Дитер был социалистом. Он даже в те дни не делал из этого секрета. Я даже подумывал предложить его кандидатуру для вербовки, но это было бы совершенным безумием — работать с человеком, настолько очевидно предназначенным для концентрационного лагеря. Кроме того, он был слишком волевой натурой, слишком импульсивный, колоритный, тщеславный. Дитер главенствовал и коноводил во всех университетских кружках и обществах: дискуссионных, политических, поэтических, ну и так далее;
Он даже имел наглость не брать в рот ни капли — и это в университете, где мужественность доказывалась тем, что студент весь первый курс был обязан не просыхать.
Такой вот он тогда был, этот Дитер: красивый, высокий, урод с командирскими замашками, идол своего поколения… и еврей. Вот этот-то самый человек и явился ко мне тем теплым летним вечером.

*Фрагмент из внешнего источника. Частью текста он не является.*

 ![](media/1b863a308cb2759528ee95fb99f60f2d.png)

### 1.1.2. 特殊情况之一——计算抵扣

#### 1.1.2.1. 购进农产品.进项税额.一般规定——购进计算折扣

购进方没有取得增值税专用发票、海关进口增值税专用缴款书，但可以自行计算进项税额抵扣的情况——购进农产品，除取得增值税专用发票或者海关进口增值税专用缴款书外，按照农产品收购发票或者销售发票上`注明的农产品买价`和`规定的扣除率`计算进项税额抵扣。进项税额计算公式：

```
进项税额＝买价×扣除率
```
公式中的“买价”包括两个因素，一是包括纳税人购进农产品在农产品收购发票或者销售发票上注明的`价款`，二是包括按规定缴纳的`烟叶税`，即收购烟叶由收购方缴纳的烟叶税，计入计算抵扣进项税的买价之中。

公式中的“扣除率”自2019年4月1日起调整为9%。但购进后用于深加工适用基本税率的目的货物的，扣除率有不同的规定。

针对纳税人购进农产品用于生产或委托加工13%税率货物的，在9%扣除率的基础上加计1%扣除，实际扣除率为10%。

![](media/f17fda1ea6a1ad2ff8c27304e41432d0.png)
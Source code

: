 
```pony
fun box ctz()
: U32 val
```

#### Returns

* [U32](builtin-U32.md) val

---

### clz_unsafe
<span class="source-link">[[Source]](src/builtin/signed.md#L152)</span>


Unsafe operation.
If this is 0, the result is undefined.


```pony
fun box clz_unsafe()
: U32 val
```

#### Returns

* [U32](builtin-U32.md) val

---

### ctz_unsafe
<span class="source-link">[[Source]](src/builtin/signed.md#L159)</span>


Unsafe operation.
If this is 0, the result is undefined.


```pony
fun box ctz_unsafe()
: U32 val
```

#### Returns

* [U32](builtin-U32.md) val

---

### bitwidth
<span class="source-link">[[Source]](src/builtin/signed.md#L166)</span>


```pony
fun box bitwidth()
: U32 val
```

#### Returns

Я его усадил и предложил что-нибудь выпить, на что он ответил категорическим отказом. Я приготовил кофе, кажется, на примусе. Мы как-то не слишком связно поговорили о моей последней лекции о Китсе. Я посетовал на применение германских методов критики к английской поэзии, и это послужило толчком к некоторой дискуссии по отношению к нацистской интерпретации «декаданса» в искусстве. Дитер подхватил эту тему и с воодушевлением перешел от нее к обвинениям сначала в адрес Германии, а затем и, как говорится, дальше больше, в адрес нацистов. Я, понятное дело, был крайне осторожен в своих высказываниях — смешно, но молодым-то был меньшим дураком, чем сейчас. В конце концов он напрямую спросил меня, что я думаю о нацизме. Я довольно твердо ему ответил о нежелании критиковать своих хозяев, да и вообще, мол, политика скверная штука. Никогда не смогу забыть его реакции. Он пришел в ярость, вскочил на ноги и прокричал мне: «А мы ведь не о забавах с вами говорим!» — Смайли прервался, посмотрел через стол на Гиллэма и извинился: — Простите, Питер, я, видимо, слишком увлекся своими воспоминаниями.
— Чепуха, старина. Ты рассказываешь, как умеешь.
Мендель проворчал что-то в знак одобрения. На протяжении всего рассказа он сидел довольно прямо и напряженно, положив на стол перед собой обе руки. Ниша их освещалась в основном ярким мерцанием огня в камине, отбрасывающего длинные причудливые тени на грубого камня стену у них за спиной. Графин с портвейном был уже на треть пуст.
Смайли налил себе и продолжил свое повествование:
— Он был в бешенстве. Никак не мог понять, как это вообще возможно: иметь независимые взгляды на искусство и одновременно быть безразличным к политике, трепаться о свободе художника, когда третья часть Европы томится в цепях и застенках. «Вам, что же, — горячился Дитер, — совершенно наплевать на то, что современная цивилизация истекает кровью? Что там может быть такого в этом вашем восемнадцатом столетии, почему вы напрочь отбрасываете двадцатое?» Ну, и так далее. Он, видите ли, пришел ко мне, потому что ему нравились мои семинары и он считал меня просвещенным человеком, но вот теперь-то он осознал, яснее некуда, что я просто лицемер, трусливый лицемер.